= William David Evans =

English lawyer

Sir William David Evans (1767 –1821) was an English lawyer.

Evans, son of John Evans and Janet Butterfield, was born in London 25 May 1767, and educated at Harrow School. On attaining his sixteenth year he was articled to a Warrington solicitor, in whose office he relieved the tedium of business hours by courting the muses. He was admitted an attorney in February 1789, and began to practise at Leigh, Lancashire. Soon afterwards he entered his name as a student of Gray's Inn, and in February 1794 was called to the bar, when he joined the northern circuit, took up his residence in Liverpool, and practised there for several years as a special pleader and conveyancer. On the first appointment of a stipendiary magistrate for Manchester, in 1813, Evans was offered and accepted the office. Two years later he was appointed vice-chancellor of the County Palatine of Lancaster. He held these offices concurrently until 1818, and discharged their duties with dignity and impartiality.

==Later career==
In 1817 he was unsuccessful in an application for a vacant judgeship, but two years later the recordership of Bombay in India, worth 7,000l. a year, was conferred on him, and at the same time he received the honour of knighthood. On the voyage out, Evans occupied himself on the composition of A Treatise upon the Civil Law, and he originated a weekly literary publication for the amusement of his fellow-voyagers. He began his duties in India with great promise of success, but in little more than fifteen months after his arrival he fell a victim to a complaint of some standing, no doubt aggravated by the climate, dying on 5 Dec. 1821, in his fifty-fifth year.

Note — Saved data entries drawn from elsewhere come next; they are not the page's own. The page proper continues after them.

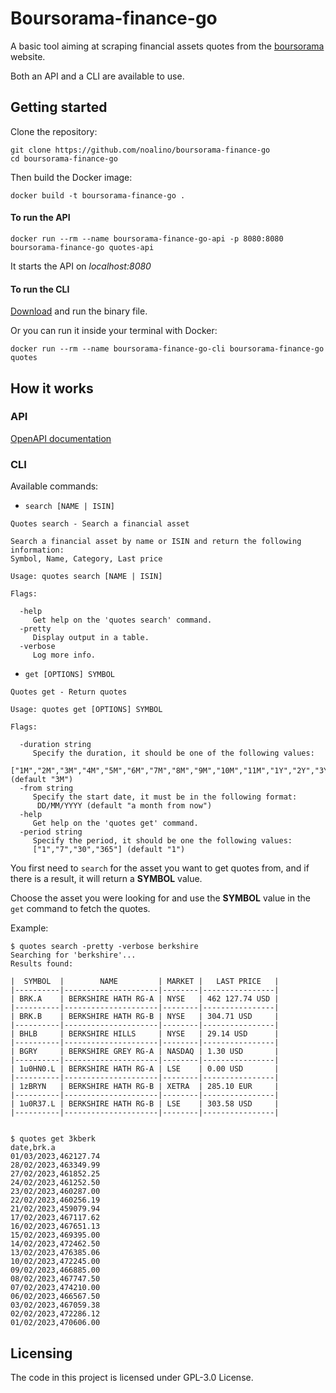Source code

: # Boursorama-finance-go

A basic tool aiming at scraping financial assets quotes from the [boursorama](https://www.boursorama.com/bourse/) website.

Both an API and a CLI are available to use.

## Getting started

Clone the repository:

```shell
git clone https://github.com/noalino/boursorama-finance-go
cd boursorama-finance-go
```

Then build the Docker image:

```shell
docker build -t boursorama-finance-go .
```

#### To run the API

```shell
docker run --rm --name boursorama-finance-go-api -p 8080:8080 boursorama-finance-go quotes-api
```

It starts the API on _localhost:8080_

#### To run the CLI

[Download](https://github.com/noalino/boursorama-finance-go/releases) and run the binary file.

Or you can run it inside your terminal with Docker:

```shell
docker run --rm --name boursorama-finance-go-cli boursorama-finance-go quotes
```

## How it works

### API

[OpenAPI documentation](api/openapi.yml)

### CLI

Available commands:

- `search [NAME | ISIN]`

```text
Quotes search - Search a financial asset

Search a financial asset by name or ISIN and return the following information:
Symbol, Name, Category, Last price

Usage: quotes search [NAME | ISIN]

Flags:

  -help
     Get help on the 'quotes search' command.
  -pretty
     Display output in a table.
  -verbose
     Log more info.
```

- `get [OPTIONS] SYMBOL`

```text
Quotes get - Return quotes

Usage: quotes get [OPTIONS] SYMBOL

Flags:

  -duration string
     Specify the duration, it should be one of the following values:
     ["1M","2M","3M","4M","5M","6M","7M","8M","9M","10M","11M","1Y","2Y","3Y"] (default "3M")
  -from string
     Specify the start date, it must be in the following format:
      DD/MM/YYYY (default "a month from now")
  -help
     Get help on the 'quotes get' command.
  -period string
     Specify the period, it should be one the following values:
     ["1","7","30","365"] (default "1")
```

You first need to `search` for the asset you want to get quotes from, and if there is a result, it will return a **SYMBOL** value.

Choose the asset you were looking for and use the **SYMBOL** value in the `get` command to fetch the quotes.

Example:

```shell
$ quotes search -pretty -verbose berkshire
Searching for 'berkshire'...
Results found:

|  SYMBOL  |        NAME         | MARKET |   LAST PRICE   |
|----------|---------------------|--------|----------------|
| BRK.A    | BERKSHIRE HATH RG-A | NYSE   | 462 127.74 USD |
|----------|---------------------|--------|----------------|
| BRK.B    | BERKSHIRE HATH RG-B | NYSE   | 304.71 USD     |
|----------|---------------------|--------|----------------|
| BHLB     | BERKSHIRE HILLS     | NYSE   | 29.14 USD      |
|----------|---------------------|--------|----------------|
| BGRY     | BERKSHIRE GREY RG-A | NASDAQ | 1.30 USD       |
|----------|---------------------|--------|----------------|
| 1u0HN0.L | BERKSHIRE HATH RG-A | LSE    | 0.00 USD       |
|----------|---------------------|--------|----------------|
| 1zBRYN   | BERKSHIRE HATH RG-B | XETRA  | 285.10 EUR     |
|----------|---------------------|--------|----------------|
| 1u0R37.L | BERKSHIRE HATH RG-B | LSE    | 303.58 USD     |
|----------|---------------------|--------|----------------|


$ quotes get 3kberk
date,brk.a
01/03/2023,462127.74
28/02/2023,463349.99
27/02/2023,461852.25
24/02/2023,461252.50
23/02/2023,460287.00
22/02/2023,460256.19
21/02/2023,459079.94
17/02/2023,467117.62
16/02/2023,467651.13
15/02/2023,469395.00
14/02/2023,472462.50
13/02/2023,476385.06
10/02/2023,472245.00
09/02/2023,466885.00
08/02/2023,467747.50
07/02/2023,474210.00
06/02/2023,466567.50
03/02/2023,467059.38
02/02/2023,472286.12
01/02/2023,470606.00
```

## Licensing

The code in this project is licensed under GPL-3.0 License.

He was married in 1790 to Hannah, daughter of Peter Seaman of Warrington. She survived him until 1832. There is an engraved portrait of Evans by Edward Scriven, executed shortly before his going out to Bombay.

==Bibliography==

- Salkeld's Reports, 1795, 3 vols. 8vo.
- Essays on the Action for Money lent and received, &c., 1802, 8vo.
- A General View of the Decisions of Lord Mansfield in Civil Causes, 1803, 2 vols. 4to.
- A Treatise on the Law of Obligations and Contracts, from the French of Pothier, 1806, 2 vols. 8vo.
- Letter to Sir S. Romilly on the Revision of the Bankrupt Laws, 1810
- Letters on the Disabilities of the Roman Catholics and Dissenters, 1813
- The Practice of the Court of Common Pleas of Lancaster, 1814.
- A Charge to the Grand Jury at Preston, 1817.
- An Address on the Discharging the Prisoners apprehended on account of an illegal Assembly at Manchester, 1817.
- A Collection of Statutes relating to the Clergy, with Notes, 1817.
- A Collection of the Statutes connected with the general Administration of the Law, arranged according to the Order of Subjects, with Notes, Manchester, 1817, 8 vols. 8vo;
  - continued in another edition to 1835 by Anthony Hammond and Thomas Colpitts Granger

Sir Charles Harcourt Chambers's Treatise on the Law of Landlord and Tenant was compiled from his notes, and he left in manuscript a Life of the Chancellor d'Aguesseau, which Charles Butler made use of in his work on the same subject.